Eine Sternstunde des Landtages war es jedenfalls nicht, was sich da am Freitagvormittag abspielte. Selbst Ministerpräsident Armin Laschet (CDU) ließ sich von dem Geschrei anstecken und rief munter – völlig unparlamentarisch – dazwischen, wenn Redner der Opposition sich verständlich machen wollten. Und fing sich dafür einen Tadel des Landtagspräsidiums ein.
Offenbar hat der Streit um die Schulpolitik in der Corona-Krise inzwischen so viele Emotionen freigesetzt, dass eine sachliche Debatte kaum noch möglich ist. Deshalb sei hier noch einmal versucht, die unterschiedlichen Positionen in der Sache darzustellen. Schulministerin Yvonne Gebauer (FDP) vertritt unbeirrt die Position, dass nach den schlechten Erfahrungen mit dem Distanzunterricht im Frühjahr, als alle Schulen geschlossen waren, Präsenzunterricht die Regel bleiben muss und nur in Ausnahmefällen durch Distanzunterricht ersetzt werden solle.
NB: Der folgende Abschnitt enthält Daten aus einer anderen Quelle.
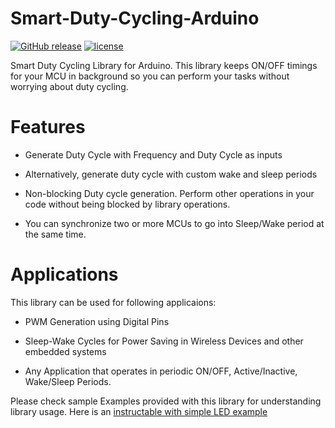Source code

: # Smart-Duty-Cycling-Arduino
[![GitHub release](https://img.shields.io/github/release/SunitRaut/Smart-Duty-Cycling-Arduino.svg)](https://github.com/SunitRaut/Smart-Duty-Cycling-Arduino)
[![license](https://img.shields.io/github/license/SunitRaut/Smart-Duty-Cycling-Arduino.svg)](https://github.com/SunitRaut/Smart-Duty-Cycling-Arduino/blob/main/license.txt)

Smart Duty Cycling Library for Arduino. This library keeps ON/OFF timings for your MCU in background so you can perform your tasks without worrying about duty cycling. 


# Features 

- Generate Duty Cycle with Frequency and Duty Cycle as inputs

- Alternatively, generate duty cycle with custom wake and sleep periods

- Non-blocking Duty cycle generation. Perform other operations in your code without being blocked by library operations. 

- You can synchronize two or more MCUs to go into Sleep/Wake period at the same time. 


# Applications 

This library can be used for following applicaions: 

- PWM Generation using Digital Pins

- Sleep-Wake Cycles for Power Saving in Wireless Devices and other embedded systems

- Any Application that operates in periodic ON/OFF, Active/Inactive, Wake/Sleep Periods.


Please check sample Examples provided with this library for understanding library usage.
Here is an [instructable with simple LED example](https://www.instructables.com/PWM-Generation-With-Arduino-and-LED/)
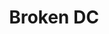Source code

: ---
title: "Broken DC"
summary: ""
image: "broken-dc.jpg"
apple_music_artist_url: "https://music.apple.com/gb/artist/broken-dc/1171757262"
---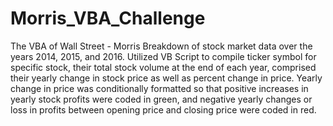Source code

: # Morris_VBA_Challenge
The VBA of Wall Street - Morris
Breakdown of stock market data over the years 2014, 2015, and 2016. Utilized VB Script to compile ticker symbol for specific stock, their total stock volume at the end of each year, comprised their yearly change in stock price as well as percent change in price. Yearly change in price was conditionally formatted so that positive increases in yearly stock profits were coded in green, and negative yearly changes or loss in profits between opening price and closing price were coded in red.
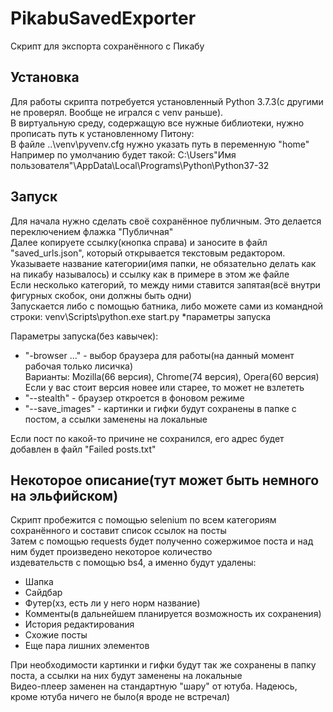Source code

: # PikabuSavedExporter
Скрипт для экспорта сохранённого с Пикабу

## Установка

Для работы скрипта потребуется установленный Python 3.7.3(с другими не проверял. Вообще не игрался с venv раньше).  
В виртуальную среду, содержащую все нужные библиотеки, нужно прописать путь к установленному Питону:  
В файле ..\venv\pyvenv.cfg нужно указать путь в переменную "home"  
Например по умолчанию будет такой: C:\Users\"Имя пользователя"\AppData\Local\Programs\Python\Python37-32  

## Запуск

Для начала нужно сделать своё сохранённое публичным. Это делается переключением флажка "Публичная"  
Далее копируете ссылку(кнопка справа) и заносите в файл "saved_urls.json", который открывается текстовым редактором.  
Указываете название категории(имя папки, не обязательно делать как на пикабу называлось) и ссылку как в примере в этом же файле  
Если несколько категорий, то между ними ставится запятая(всё внутри фигурных скобок, они должны быть одни)  
Запускается либо с помощью батника, либо можете сами из командной строки:
	venv\Scripts\python.exe start.py \*параметры запуска 
	
Параметры запуска(без кавычек):
* "-browser ..." - выбор браузера для работы(на данный момент рабочая только лисичка)  
			Варианты: Mozilla(66 версия), Chrome(74 версия), Opera(60 версия)  
			Если у вас стоит версия новее или старее, то может не взлететь  
* "--stealth" - браузер откроется в фоновом режиме
* "--save_images" - картинки и гифки будут сохранены в папке с постом, а ссылки заменены на локальные

Если пост по какой-то причине не сохранился, его адрес будет добавлен в файл "Failed posts.txt"

## Некоторое описание(тут может быть немного на эльфийском)

Скрипт пробежится с помощью selenium по всем категориям сохранённого и составит список ссылок на посты  
Затем с помощью requests будет полученно сожержимое поста и над ним будет произведено некоторое количество  
издевательств с помощью bs4, а именно будут удалены:
* Шапка
* Сайдбар
* Футер(хз, есть ли у него норм название)
* Комменты(в дальнейшем планируется возможность их сохранения)
* История редактирования
* Схожие посты
* Еще пара лишних элементов  

При необходимости картинки и гифки будут так же сохранены в папку поста, а ссылки на них будут заменены на локальные  
Видео-плеер заменен на стандартную "шару" от ютуба. Надеюсь, кроме ютуба ничего не было(я вроде не встречал)
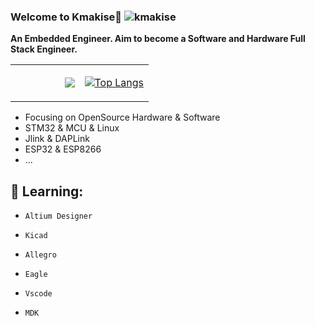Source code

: ### Welcome to Kmakise👋  <img src="https://komarev.com/ghpvc/?username=kmakise" alt="kmakise" />  
**An Embedded Engineer. Aim to become a Software and Hardware Full Stack Engineer.**

<table>
<tr>
<td style = "width: 50%;">
<img align="right" src="https://github-readme-stats.vercel.app/api?username=kmakise&show_icons=true&icon_color=CE1D2D&text_color=718096&bg_color=ffffff&hide_title=true" />  

</td>
<td style = "width: 50%;">

[![Top Langs](https://github-readme-stats.vercel.app/api/top-langs/?username=kmakise&count_private=true&include_all_commits=true&hide_border=true&layout=compact)](http://apex.linn.top/)

</td>

</table>  

* Focusing on OpenSource Hardware & Software
* STM32 & MCU & Linux
* Jlink & DAPLink
* ESP32 & ESP8266
* ...
## :seedling: Learning:

- `Altium Designer`
- `Kicad`
- `Allegro`
- `Eagle`

- `Vscode`
- `MDK`
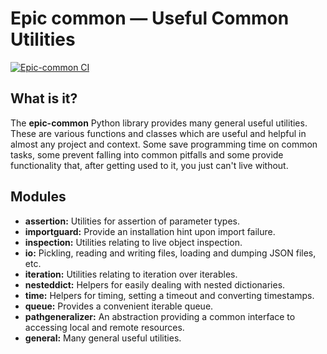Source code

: # Epic common &mdash; Useful Common Utilities
[![Epic-common CI](https://github.com/Cybereason/epic-common/actions/workflows/ci.yml/badge.svg)](https://github.com/Cybereason/epic-common/actions/workflows/ci.yml)

## What is it?
The **epic-common** Python library provides many general useful utilities.
These are various functions and classes which are useful and helpful in almost any project and context.
Some save programming time on common tasks, some prevent falling into common pitfalls and some provide 
functionality that, after getting used to it, you just can't live without.

## Modules
- **assertion:** Utilities for assertion of parameter types.
- **importguard:** Provide an installation hint upon import failure.
- **inspection:** Utilities relating to live object inspection.
- **io:** Pickling, reading and writing files, loading and dumping JSON files, etc.
- **iteration:** Utilities relating to iteration over iterables.
- **nesteddict:** Helpers for easily dealing with nested dictionaries.
- **time:** Helpers for timing, setting a timeout and converting timestamps.
- **queue:** Provides a convenient iterable queue.
- **pathgeneralizer:** An abstraction providing a common interface to accessing local and remote resources.
- **general:** Many general useful utilities.
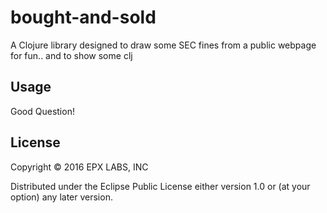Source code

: # bought-and-sold

A Clojure library designed to draw some SEC fines from a public webpage for fun.. and to show some clj


## Usage

Good Question!

## License

Copyright © 2016 EPX LABS, INC

Distributed under the Eclipse Public License either version 1.0 or (at
your option) any later version.
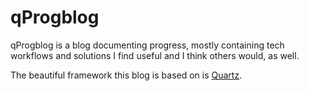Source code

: # qProgblog

qProgblog is a blog documenting progress, mostly containing tech workflows and solutions I find useful and I think others would, as well.

The beautiful framework this blog is based on is [Quartz](https://quartz.jzhao.xyz/).
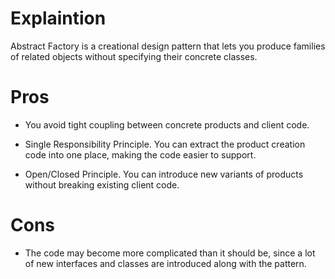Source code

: # Explaintion

Abstract Factory is a creational design pattern that lets you produce families of related objects without specifying their concrete classes.

# Pros

- You avoid tight coupling between concrete products and client code.

- Single Responsibility Principle. You can extract the product creation code into one place, making the code easier to support.

- Open/Closed Principle. You can introduce new variants of products without breaking existing client code.

# Cons

- The code may become more complicated than it should be, since a lot of new interfaces and classes are introduced along with the pattern.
SPD und Grüne dagegen wollen kleinere Lerngruppen und damit auch mehr Distanzunterricht ermöglichen. Sie glauben, dass nur so erreicht werden kann, dass am Ende Schulen überhaupt offenbleiben können. „Sonst erleben wir einen schleichenden, ungesteuerten Lockdown in den Schulen“, sagte SPDOppositionsführer Thomas Kutschaty.
Die Schulministerin weiß die Kultusministerkonferenz und damit Schulminister jeder politischen Couleur hinter sich, auch solche von SPD und Grünen. Erst am Freitagmorgen wieder hätten sich die Kultusminister gegen einen flächendeckenden Wechsel von Präsenz- und Distanzunterricht ausgesprochen, berichtete Gebauer im Landtag. Die FDP-Abgeordnete Franziska Müller-Rech zitierte eine aktuelle Umfrage des Instituts „Civey“im Auftrag ihrer Fraktion, wonach sich 56,1 Prozent aller Befragten für Präsenzunterricht auch bei erhöhten Corona-Zahlen ausgesprochen hätten.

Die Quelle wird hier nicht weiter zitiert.